Find how many lines of the entries contain the word "byte", then report that figure alone.

Saved data entries:
§ §

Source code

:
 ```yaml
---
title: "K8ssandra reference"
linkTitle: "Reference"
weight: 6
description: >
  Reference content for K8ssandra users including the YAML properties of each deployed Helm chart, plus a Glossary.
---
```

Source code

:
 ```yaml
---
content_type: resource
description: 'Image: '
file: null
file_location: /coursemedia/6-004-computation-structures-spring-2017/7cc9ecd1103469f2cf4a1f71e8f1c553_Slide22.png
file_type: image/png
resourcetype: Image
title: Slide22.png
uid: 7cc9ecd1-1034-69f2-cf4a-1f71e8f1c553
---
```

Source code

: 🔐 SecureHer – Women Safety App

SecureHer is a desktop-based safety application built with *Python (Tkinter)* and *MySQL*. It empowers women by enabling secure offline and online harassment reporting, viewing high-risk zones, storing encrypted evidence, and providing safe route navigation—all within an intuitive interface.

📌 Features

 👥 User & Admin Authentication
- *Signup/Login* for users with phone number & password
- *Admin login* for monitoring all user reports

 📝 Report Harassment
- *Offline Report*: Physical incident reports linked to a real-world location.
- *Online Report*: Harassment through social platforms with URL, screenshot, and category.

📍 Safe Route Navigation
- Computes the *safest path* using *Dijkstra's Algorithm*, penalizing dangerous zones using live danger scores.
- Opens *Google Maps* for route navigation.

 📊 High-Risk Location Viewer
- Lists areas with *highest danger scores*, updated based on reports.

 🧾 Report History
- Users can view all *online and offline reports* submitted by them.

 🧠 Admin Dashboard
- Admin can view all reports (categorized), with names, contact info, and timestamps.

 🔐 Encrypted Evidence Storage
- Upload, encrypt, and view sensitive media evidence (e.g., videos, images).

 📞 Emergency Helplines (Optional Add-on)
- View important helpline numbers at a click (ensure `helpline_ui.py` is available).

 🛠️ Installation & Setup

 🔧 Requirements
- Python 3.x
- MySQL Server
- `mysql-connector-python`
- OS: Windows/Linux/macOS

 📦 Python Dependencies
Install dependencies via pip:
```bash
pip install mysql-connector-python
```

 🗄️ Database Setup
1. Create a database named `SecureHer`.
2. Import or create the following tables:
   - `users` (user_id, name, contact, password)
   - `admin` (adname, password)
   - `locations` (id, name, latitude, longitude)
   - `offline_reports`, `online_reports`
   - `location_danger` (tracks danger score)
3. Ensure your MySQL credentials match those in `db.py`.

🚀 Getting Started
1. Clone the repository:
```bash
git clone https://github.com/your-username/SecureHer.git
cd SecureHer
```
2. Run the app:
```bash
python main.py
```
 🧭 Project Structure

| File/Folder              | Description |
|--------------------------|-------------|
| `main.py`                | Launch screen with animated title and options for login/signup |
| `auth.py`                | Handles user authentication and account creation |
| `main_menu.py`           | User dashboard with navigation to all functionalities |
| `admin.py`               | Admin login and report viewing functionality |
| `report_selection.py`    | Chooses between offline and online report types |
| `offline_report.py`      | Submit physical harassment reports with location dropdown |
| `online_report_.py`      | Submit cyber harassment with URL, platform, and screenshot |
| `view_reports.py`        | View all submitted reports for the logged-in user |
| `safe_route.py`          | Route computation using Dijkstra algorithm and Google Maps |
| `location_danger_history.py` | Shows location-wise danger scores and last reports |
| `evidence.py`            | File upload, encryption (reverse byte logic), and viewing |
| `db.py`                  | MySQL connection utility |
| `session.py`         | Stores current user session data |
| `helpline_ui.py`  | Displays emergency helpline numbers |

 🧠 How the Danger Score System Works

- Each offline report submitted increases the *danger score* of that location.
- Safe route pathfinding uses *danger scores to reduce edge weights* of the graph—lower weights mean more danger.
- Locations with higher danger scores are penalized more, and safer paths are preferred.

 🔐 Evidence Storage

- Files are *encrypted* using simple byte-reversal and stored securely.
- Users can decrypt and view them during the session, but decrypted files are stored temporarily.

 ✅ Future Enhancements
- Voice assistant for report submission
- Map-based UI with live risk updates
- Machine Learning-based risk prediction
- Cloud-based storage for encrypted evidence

§ §

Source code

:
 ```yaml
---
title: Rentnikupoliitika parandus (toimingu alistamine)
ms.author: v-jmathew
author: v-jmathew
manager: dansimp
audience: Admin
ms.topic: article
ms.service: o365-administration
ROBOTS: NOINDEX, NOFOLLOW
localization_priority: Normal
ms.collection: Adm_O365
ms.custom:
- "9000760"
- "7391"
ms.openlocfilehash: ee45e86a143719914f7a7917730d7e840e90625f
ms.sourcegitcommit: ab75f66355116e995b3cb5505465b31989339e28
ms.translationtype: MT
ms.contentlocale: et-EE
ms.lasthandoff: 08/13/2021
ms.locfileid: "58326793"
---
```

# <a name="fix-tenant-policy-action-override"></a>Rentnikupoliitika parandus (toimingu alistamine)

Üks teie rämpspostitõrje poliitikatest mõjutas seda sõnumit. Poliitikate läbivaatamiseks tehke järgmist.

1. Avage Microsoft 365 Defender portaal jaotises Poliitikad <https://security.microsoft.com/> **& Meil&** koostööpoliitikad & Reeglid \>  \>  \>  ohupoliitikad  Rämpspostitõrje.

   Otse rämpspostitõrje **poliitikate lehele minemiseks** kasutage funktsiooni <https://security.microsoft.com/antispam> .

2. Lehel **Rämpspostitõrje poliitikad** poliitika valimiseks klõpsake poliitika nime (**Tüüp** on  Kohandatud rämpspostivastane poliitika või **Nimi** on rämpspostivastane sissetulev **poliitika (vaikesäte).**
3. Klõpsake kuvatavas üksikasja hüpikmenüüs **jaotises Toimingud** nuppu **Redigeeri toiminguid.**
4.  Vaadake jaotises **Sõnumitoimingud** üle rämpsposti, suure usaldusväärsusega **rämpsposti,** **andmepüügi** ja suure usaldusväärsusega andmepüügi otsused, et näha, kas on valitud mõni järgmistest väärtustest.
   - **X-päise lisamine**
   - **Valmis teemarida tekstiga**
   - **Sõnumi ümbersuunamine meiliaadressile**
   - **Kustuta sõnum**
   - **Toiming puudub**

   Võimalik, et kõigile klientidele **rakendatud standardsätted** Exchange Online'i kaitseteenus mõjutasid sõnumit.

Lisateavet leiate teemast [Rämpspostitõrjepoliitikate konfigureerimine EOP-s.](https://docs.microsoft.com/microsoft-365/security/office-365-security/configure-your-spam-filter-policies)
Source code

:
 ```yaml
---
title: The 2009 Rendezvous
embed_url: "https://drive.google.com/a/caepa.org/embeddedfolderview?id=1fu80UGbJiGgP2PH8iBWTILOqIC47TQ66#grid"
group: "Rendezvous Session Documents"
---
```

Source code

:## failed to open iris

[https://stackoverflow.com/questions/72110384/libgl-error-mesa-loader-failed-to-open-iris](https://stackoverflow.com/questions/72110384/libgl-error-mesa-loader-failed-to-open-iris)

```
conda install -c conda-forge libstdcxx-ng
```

§ §

YOUR RESPONSE: 2